_YOUR ASSIGNMENT_
Please return every line below that contains the string "quickstart".

_SOURCE MATERIAL_

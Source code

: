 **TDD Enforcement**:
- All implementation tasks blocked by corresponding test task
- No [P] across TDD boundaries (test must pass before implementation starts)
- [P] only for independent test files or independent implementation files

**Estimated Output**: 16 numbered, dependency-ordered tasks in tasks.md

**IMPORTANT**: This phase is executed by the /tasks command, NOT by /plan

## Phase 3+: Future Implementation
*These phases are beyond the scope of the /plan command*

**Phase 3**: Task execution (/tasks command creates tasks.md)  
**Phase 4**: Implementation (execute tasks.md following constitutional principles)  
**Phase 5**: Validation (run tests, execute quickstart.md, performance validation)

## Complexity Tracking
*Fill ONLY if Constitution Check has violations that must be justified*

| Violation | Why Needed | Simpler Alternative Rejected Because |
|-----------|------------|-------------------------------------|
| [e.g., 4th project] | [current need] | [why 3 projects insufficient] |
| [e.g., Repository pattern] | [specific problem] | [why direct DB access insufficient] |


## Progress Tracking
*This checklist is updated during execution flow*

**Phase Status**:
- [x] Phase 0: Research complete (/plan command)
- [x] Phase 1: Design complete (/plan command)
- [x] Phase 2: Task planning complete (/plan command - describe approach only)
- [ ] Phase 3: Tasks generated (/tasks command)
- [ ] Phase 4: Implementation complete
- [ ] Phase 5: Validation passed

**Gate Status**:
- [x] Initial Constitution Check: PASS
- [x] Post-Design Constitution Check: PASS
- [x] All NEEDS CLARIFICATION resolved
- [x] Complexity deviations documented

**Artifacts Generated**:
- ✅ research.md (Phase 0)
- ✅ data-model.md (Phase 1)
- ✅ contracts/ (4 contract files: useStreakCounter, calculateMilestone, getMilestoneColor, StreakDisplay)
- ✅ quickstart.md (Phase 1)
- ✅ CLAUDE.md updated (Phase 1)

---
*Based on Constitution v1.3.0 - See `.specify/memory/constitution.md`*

_EXERCISE OUTPUT_
**Phase 5**: Validation (run tests, execute quickstart.md, performance validation)
- ✅ quickstart.md (Phase 1)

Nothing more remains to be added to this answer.